Vandals attack the necropolis of Yugoslav partisans in Bosnia | Political news
The 700 engraved stones of the Mostar Partisan Memorial Cemetery have been destroyed by vandals, Bosnian media report.
The Yugoslav Partisan Necropolis in Mostar, Bosnia and Herzegovina, commemorating anti-fascist fighters who died in World War II, was attacked by vandals.
On Wednesday, Bosnian media reported that all 700 engraved stones in the partisan memorial cemetery had been smashed.
Historian Dragan Markovina from Mostar posted photos of the damage on Facebook and said “not even in the middle of the [1990s] the war, the local fascists destroyed the partisan cemetery as completely as they have done today.
“They would write offensive graffiti, crush several markers, but such a systematic crushing of each of the more than 700 memorial markers dedicated to the young dead of Mostar has not happened. [until now]“Said Markovina, quoted by the Bosnian media Klix.
“It couldn’t have been done by two, three, five drunk people. It’s obviously part of some idea or plan or organization – it’s as clear as day,” he said. -he declares.
The vandalism was widely condemned by various political parties in Bosnia and international institutions, including the EU delegation.
Mostar Mayor Mario Kordic said the city would help repair the damage.
All 700 commemorative plaques in the partisan cemetery of #Mostar were demolished last night.
This is not the work of “vandals”, but a well-planned crime organized by neo-fascists.
“The partisan cemetery suffered less damage during the war,” historian Dragan Markovina told Klix. pic.twitter.com/vnINHNqtVR
— Samir Beharić 🇺🇦 (@SamBeharic) June 15, 2022
He wrote in a Facebook post that while “the city administration is preparing projects for the protection and revitalization of all cultural monuments, a group of vandals are systematically destroying them.”

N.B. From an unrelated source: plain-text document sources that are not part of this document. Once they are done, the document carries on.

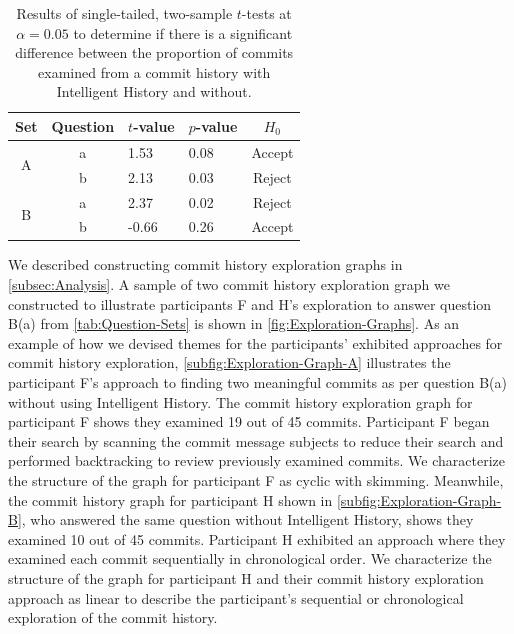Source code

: \begin{table}[h]
  \caption{
    Results of single-tailed, two-sample $t$-tests at $\alpha = 0.05$ to determine if there is a significant difference between the proportion of commits examined from a commit history
    with Intelligent History and without.
  }
  \centering
  \begin{tabular}{@{}ccllc@{}}
    \toprule
    Set                                     & Question               & \multicolumn{1}{c}{$t$-value} & \multicolumn{1}{c}{$p$-value} & $H_{0}$ \\ \midrule
    \multicolumn{1}{c|}{\multirow{2}{*}{A}} & \multicolumn{1}{c|}{a} & 1.53                        & 0.08                        & Accept   \\ \cmidrule(l){2-5} 
    \multicolumn{1}{c|}{}                   & \multicolumn{1}{c|}{b} & 2.13                        & 0.03                        & Reject   \\ \midrule
    \multicolumn{1}{c|}{\multirow{2}{*}{B}} & \multicolumn{1}{c|}{a} & 2.37                        & 0.02                        & Reject   \\ \cmidrule(l){2-5} 
    \multicolumn{1}{c|}{}                   & \multicolumn{1}{c|}{b} & -0.66                       & 0.26                        & Accept   \\ \bottomrule
  \end{tabular}
  \label{tab:t-test}
\end{table}

We described constructing commit history exploration graphs in \autoref{subsec:Analysis}. 
A sample of two commit history exploration graph we constructed to illustrate participants F and H’s exploration to answer question B(a) from \autoref{tab:Question-Sets} is shown in \autoref{fig:Exploration-Graphs}.
As an example of how we devised themes for the participants' exhibited approaches for commit history exploration, \autoref{subfig:Exploration-Graph-A} illustrates the participant F's approach to finding two meaningful commits as per question B(a) without using Intelligent History.
The commit history exploration graph for participant F shows they examined 19 out of 45 commits.
Participant F began their search by scanning the commit message subjects to reduce their search and performed backtracking to review previously examined commits.
We characterize the structure of the graph for participant F as cyclic with skimming.
Meanwhile, the commit history graph for participant H shown in \autoref{subfig:Exploration-Graph-B}, who answered the same question without Intelligent History, shows they examined 10 out of 45 commits.
Participant H exhibited an approach where they examined each commit sequentially in chronological order.
We characterize the structure of the graph for participant H and their commit history exploration approach as linear to describe the participant's sequential or chronological exploration of the commit history.

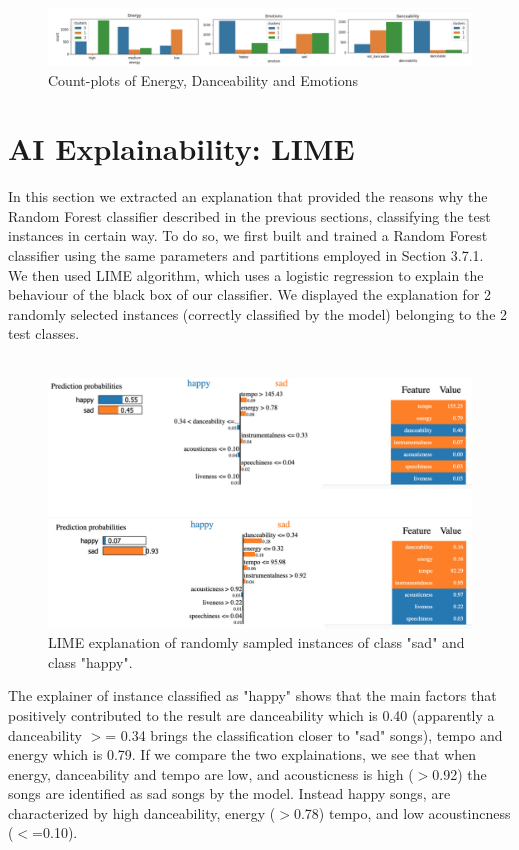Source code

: \begin{figure}[!htb]
  \centering
  \includegraphics[width=1\linewidth]{images/transactional_clustering.png}
  \caption{Count-plots of Energy, Danceability and Emotions}
\end{figure}

\section{AI Explainability: LIME}
In this section we extracted an explanation that provided the reasons why the Random Forest classifier described in the previous sections, classifying the test instances in certain way.
To do so, we first built and trained a Random Forest classifier using the same parameters and partitions employed in Section 3.7.1.\\ We then used LIME algorithm, which uses a logistic regression to explain the behaviour of the black box of our classifier. 
We displayed the explanation for 2 randomly selected instances (correctly classified by the model) belonging to the 2 test classes. 
\\
\\

\begin{figure}[htb!]
  \centering
  \includegraphics[width=1\linewidth]{images/LIME.png}
  \caption{LIME explanation of randomly sampled instances of class "sad" and class "happy".}
\end{figure}

The explainer of instance classified as "happy" shows that the main factors that positively contributed to the result are danceability which is 0.40 (apparently a danceability $>$= 0.34 brings the classification closer to "sad" songs), tempo and energy which is 0.79.
If we compare the two explainations, we see that when energy, danceability and tempo are low, and acousticness is high ($>$0.92) the songs are identified as sad songs by the model. Instead happy songs, are characterized by high danceability, energy ($>$0.78) tempo, and low acoustincness ($<$=0.10).
\newpage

Kordic said the city of Mostar “does not have jurisdiction over the police or national monuments”.
The memorial cemetery is one of the largest anti-fascist monuments in the Balkans, but for years it has been the target of right-wing vandals, who have previously spray-painted hate messages on the markers.
It was designed by famous Belgrade architect Bogdan Bogdanovic.

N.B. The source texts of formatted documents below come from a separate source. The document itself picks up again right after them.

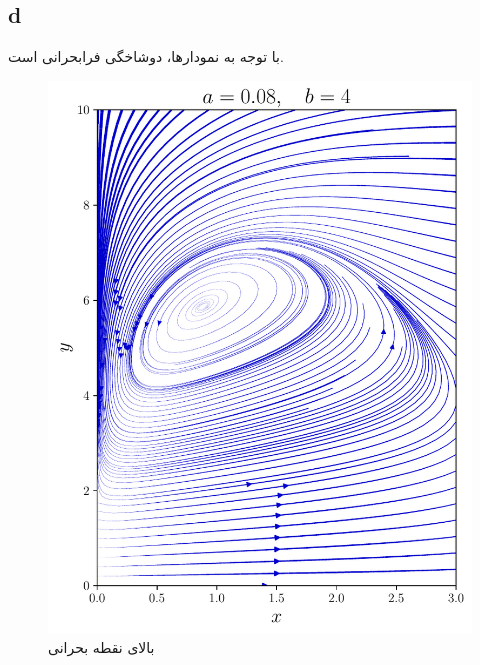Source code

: \documentclass[12pt,a4paper]{article}
\begin{document}
	\subsection{d}
	با توجه به نمودارها، دوشاخگی  فرابحرانی است.
	\begin{figure}[h!]
		\centering
		\includegraphics[width=\linewidth]{fig/8.2.9.overcrit}
		\caption{بالای نقطه بحرانی}
	\end{figure}
	\restoregeometry
\end{document}
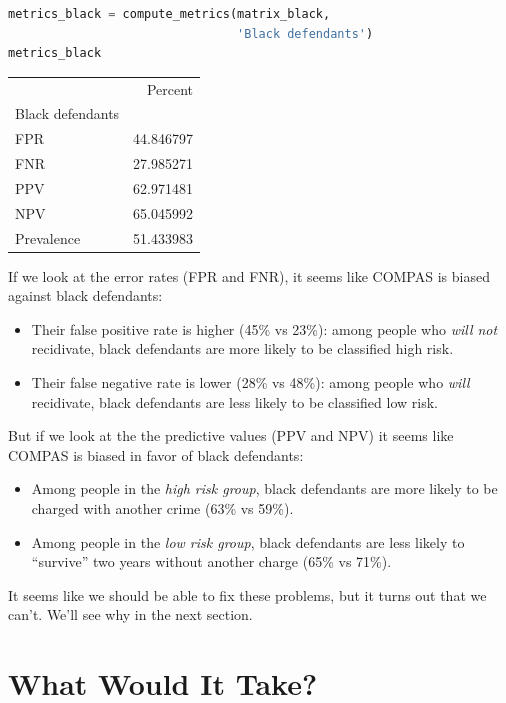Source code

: \begin{lstlisting}[language=Python]
metrics_black = compute_metrics(matrix_black, 
                                'Black defendants')
metrics_black
\end{lstlisting}

\begin{tabular}{lr}
\toprule
{} &    Percent \\
Black defendants &            \\
\midrule
FPR              &  44.846797 \\
FNR              &  27.985271 \\
PPV              &  62.971481 \\
NPV              &  65.045992 \\
Prevalence       &  51.433983 \\
\bottomrule
\end{tabular}

If we look at the error rates (FPR and FNR), it seems like COMPAS is
biased against black defendants:

\begin{itemize}
\item
  Their false positive rate is higher (45\% vs 23\%): among people who
  \emph{will not} recidivate, black defendants are more likely to be
  classified high risk.
\item
  Their false negative rate is lower (28\% vs 48\%): among people who
  \emph{will} recidivate, black defendants are less likely to be
  classified low risk.
\end{itemize}

But if we look at the the predictive values (PPV and NPV) it seems like
COMPAS is biased in favor of black defendants:

\begin{itemize}
\item
  Among people in the \emph{high risk group}, black defendants are more
  likely to be charged with another crime (63\% vs 59\%).
\item
  Among people in the \emph{low risk group}, black defendants are less
  likely to ``survive'' two years without another charge (65\% vs 71\%).
\end{itemize}

It seems like we should be able to fix these problems, but it turns out
that we can't. We'll see why in the next section.

\hypertarget{what-would-it-take}{%
\section{What Would It Take?}\label{what-would-it-take}}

Markovina said the Alliance of Antifascists and others have called on the mayor and local council to set up a security service, which already exists about 150-200 meters away in the city park where “there is no there is nothing to destroy.”
“[The park] has a 24 hour security service, there are people who take care of the watering. It enjoys continuous protection and the National Cultural Monument has nothing, but it is constantly the target of vandals. It is a political decision and it is something that the city of Mostar, those who run it, refuse to do,” Markovina said.
Zeljko Komsic, a Bosnian Croat member of the Tripartite Presidency, wrote in a Facebook post that the vandalism was a consequence of “HDZ politics”, referring to the Croatian nationalist party.
Mostar has remained an ethnically divided city since the end of the war in December 1995, with one side of the city largely inhabited by Bosniaks and the other by Croats.